* **Exercise requirements**
Will you return, word for word, only the lines from the top of the data below down to and including the one with "perdu parmi les ombres, \\"?

* **Source texts of formatted documents**
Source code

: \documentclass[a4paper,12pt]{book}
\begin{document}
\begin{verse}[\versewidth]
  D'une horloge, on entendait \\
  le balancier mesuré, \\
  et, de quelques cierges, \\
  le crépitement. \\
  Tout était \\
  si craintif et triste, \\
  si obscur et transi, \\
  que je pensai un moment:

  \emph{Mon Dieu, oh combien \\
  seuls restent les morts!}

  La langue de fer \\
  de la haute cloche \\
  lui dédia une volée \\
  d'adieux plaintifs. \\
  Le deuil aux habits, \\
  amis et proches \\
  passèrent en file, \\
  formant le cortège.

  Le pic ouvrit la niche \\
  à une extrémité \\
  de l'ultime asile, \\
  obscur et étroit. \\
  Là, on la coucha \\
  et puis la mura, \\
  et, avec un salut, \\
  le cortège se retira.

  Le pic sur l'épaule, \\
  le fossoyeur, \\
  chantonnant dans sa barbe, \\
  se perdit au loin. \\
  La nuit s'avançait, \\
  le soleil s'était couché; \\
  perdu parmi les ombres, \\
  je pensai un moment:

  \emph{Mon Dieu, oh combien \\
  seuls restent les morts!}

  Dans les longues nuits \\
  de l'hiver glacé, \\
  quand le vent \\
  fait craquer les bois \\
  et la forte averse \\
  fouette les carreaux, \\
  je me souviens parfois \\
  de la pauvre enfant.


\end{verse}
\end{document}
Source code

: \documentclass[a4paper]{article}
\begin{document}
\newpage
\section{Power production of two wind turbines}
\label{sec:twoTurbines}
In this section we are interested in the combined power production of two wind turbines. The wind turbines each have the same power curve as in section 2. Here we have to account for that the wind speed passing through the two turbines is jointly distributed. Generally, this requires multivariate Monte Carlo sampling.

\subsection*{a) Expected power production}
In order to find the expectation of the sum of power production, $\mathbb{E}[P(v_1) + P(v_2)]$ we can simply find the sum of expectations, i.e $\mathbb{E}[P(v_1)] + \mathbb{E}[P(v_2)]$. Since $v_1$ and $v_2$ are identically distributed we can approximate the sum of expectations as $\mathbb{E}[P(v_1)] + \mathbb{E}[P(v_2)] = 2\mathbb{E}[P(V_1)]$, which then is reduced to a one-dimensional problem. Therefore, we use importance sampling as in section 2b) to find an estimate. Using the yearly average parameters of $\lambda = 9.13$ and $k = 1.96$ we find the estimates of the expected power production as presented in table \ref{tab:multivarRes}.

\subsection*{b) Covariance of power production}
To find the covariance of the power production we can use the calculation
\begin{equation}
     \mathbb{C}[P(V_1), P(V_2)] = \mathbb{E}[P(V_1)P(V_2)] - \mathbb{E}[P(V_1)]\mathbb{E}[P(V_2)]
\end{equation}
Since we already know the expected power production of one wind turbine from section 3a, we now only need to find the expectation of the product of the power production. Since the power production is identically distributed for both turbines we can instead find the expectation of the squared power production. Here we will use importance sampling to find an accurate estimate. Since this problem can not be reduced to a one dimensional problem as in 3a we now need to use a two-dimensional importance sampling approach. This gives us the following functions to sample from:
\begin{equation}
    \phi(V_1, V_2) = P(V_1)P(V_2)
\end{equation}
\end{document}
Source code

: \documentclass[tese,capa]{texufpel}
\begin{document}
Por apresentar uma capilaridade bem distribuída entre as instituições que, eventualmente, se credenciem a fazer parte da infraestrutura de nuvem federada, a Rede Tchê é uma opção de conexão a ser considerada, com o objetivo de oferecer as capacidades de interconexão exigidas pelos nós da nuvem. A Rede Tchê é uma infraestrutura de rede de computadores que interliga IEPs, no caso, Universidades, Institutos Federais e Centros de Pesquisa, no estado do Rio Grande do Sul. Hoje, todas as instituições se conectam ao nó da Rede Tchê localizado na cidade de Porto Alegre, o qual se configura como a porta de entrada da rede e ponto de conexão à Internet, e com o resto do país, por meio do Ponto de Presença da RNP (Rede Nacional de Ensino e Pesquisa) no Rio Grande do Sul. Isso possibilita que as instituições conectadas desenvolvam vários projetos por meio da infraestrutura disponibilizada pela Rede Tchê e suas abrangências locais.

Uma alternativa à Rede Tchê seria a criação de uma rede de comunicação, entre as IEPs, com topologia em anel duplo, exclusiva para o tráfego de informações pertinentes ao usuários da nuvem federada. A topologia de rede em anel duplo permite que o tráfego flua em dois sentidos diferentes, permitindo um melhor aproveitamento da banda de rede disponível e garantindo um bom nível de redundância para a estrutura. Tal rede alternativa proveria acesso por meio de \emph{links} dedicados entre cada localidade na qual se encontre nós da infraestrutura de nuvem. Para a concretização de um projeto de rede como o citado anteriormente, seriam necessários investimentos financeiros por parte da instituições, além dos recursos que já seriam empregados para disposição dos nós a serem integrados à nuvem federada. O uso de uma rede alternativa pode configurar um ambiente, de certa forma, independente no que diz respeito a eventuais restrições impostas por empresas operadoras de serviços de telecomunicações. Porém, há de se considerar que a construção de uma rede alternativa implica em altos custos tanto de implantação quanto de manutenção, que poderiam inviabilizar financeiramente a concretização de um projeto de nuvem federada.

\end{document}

* **Result for this task**
Source code

: \documentclass[a4paper,12pt]{book}
\begin{document}
\begin{verse}[\versewidth]
  D'une horloge, on entendait \\
  le balancier mesuré, \\
  et, de quelques cierges, \\
  le crépitement. \\
  Tout était \\
  si craintif et triste, \\
  si obscur et transi, \\
  que je pensai un moment:

  \emph{Mon Dieu, oh combien \\
  seuls restent les morts!}

  La langue de fer \\
  de la haute cloche \\
  lui dédia une volée \\
  d'adieux plaintifs. \\
  Le deuil aux habits, \\
  amis et proches \\
  passèrent en file, \\
  formant le cortège.

  Le pic ouvrit la niche \\
  à une extrémité \\
  de l'ultime asile, \\
  obscur et étroit. \\
  Là, on la coucha \\
  et puis la mura, \\
  et, avec un salut, \\
  le cortège se retira.

  Le pic sur l'épaule, \\
  le fossoyeur, \\
  chantonnant dans sa barbe, \\
  se perdit au loin. \\
  La nuit s'avançait, \\
  le soleil s'était couché; \\
  perdu parmi les ombres, \\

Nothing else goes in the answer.